◆ Brief: Here are the records. Write out exactly the lines between the one holding "### Locatie" and the one holding "Voor welk orgaan", inclusive.

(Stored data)
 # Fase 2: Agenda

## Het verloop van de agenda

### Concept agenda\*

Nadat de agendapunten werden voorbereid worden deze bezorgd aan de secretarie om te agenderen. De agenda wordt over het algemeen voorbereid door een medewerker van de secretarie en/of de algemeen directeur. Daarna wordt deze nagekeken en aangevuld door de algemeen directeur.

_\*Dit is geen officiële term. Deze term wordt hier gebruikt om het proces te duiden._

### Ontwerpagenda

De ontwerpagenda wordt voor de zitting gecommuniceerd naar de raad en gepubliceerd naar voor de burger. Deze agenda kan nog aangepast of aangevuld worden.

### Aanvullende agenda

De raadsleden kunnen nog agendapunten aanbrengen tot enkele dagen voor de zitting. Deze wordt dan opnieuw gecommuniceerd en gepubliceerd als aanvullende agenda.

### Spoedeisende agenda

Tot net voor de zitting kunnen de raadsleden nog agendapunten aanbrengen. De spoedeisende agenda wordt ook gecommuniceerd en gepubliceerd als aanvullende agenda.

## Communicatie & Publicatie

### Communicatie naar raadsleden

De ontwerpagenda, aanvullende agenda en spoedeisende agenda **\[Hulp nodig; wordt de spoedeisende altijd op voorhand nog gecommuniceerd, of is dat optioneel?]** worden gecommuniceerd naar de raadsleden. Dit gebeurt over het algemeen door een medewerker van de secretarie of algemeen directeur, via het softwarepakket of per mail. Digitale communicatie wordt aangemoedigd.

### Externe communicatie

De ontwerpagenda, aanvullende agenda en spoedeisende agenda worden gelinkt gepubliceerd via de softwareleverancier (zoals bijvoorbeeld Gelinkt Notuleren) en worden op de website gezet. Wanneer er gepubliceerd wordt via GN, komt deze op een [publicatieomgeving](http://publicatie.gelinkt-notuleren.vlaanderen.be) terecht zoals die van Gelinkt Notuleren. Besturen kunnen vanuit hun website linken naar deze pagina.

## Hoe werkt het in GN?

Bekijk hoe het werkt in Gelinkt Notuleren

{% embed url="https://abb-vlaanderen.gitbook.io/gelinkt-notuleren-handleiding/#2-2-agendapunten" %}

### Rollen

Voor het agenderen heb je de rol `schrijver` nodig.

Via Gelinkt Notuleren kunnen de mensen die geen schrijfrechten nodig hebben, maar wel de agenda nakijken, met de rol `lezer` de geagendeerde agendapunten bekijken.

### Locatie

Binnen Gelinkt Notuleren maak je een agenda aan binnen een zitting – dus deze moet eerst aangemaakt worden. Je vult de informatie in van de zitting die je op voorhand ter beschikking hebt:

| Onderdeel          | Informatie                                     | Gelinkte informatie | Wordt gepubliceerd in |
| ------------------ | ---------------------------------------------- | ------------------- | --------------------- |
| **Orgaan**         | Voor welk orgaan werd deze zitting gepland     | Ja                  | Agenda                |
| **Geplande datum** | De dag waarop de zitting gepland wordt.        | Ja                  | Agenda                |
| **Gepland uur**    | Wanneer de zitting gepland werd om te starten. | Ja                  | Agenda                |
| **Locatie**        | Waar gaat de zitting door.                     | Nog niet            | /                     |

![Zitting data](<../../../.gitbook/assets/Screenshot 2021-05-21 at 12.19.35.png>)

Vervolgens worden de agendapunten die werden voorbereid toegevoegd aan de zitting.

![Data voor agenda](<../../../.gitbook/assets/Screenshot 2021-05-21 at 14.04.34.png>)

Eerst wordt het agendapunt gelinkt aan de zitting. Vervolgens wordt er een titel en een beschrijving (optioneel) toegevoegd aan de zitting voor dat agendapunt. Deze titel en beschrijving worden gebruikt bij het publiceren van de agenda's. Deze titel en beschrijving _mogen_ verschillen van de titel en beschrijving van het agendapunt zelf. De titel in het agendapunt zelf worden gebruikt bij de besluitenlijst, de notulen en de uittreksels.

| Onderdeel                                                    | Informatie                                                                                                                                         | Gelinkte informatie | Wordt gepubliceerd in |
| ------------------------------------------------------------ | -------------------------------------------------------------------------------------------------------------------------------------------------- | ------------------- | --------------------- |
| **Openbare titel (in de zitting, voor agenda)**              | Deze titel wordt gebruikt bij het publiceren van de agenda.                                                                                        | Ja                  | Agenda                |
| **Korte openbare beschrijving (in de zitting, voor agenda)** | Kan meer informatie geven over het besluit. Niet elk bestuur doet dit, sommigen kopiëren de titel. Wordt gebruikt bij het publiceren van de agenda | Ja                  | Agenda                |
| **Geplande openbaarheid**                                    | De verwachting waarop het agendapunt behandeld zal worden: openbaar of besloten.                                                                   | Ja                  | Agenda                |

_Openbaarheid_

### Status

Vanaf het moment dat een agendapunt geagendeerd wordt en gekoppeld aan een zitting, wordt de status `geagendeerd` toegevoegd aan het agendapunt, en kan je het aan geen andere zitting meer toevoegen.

◆ Result of this exercise:
### Locatie

Binnen Gelinkt Notuleren maak je een agenda aan binnen een zitting – dus deze moet eerst aangemaakt worden. Je vult de informatie in van de zitting die je op voorhand ter beschikking hebt:

| Onderdeel          | Informatie                                     | Gelinkte informatie | Wordt gepubliceerd in |
| ------------------ | ---------------------------------------------- | ------------------- | --------------------- |
| **Orgaan**         | Voor welk orgaan werd deze zitting gepland     | Ja                  | Agenda                |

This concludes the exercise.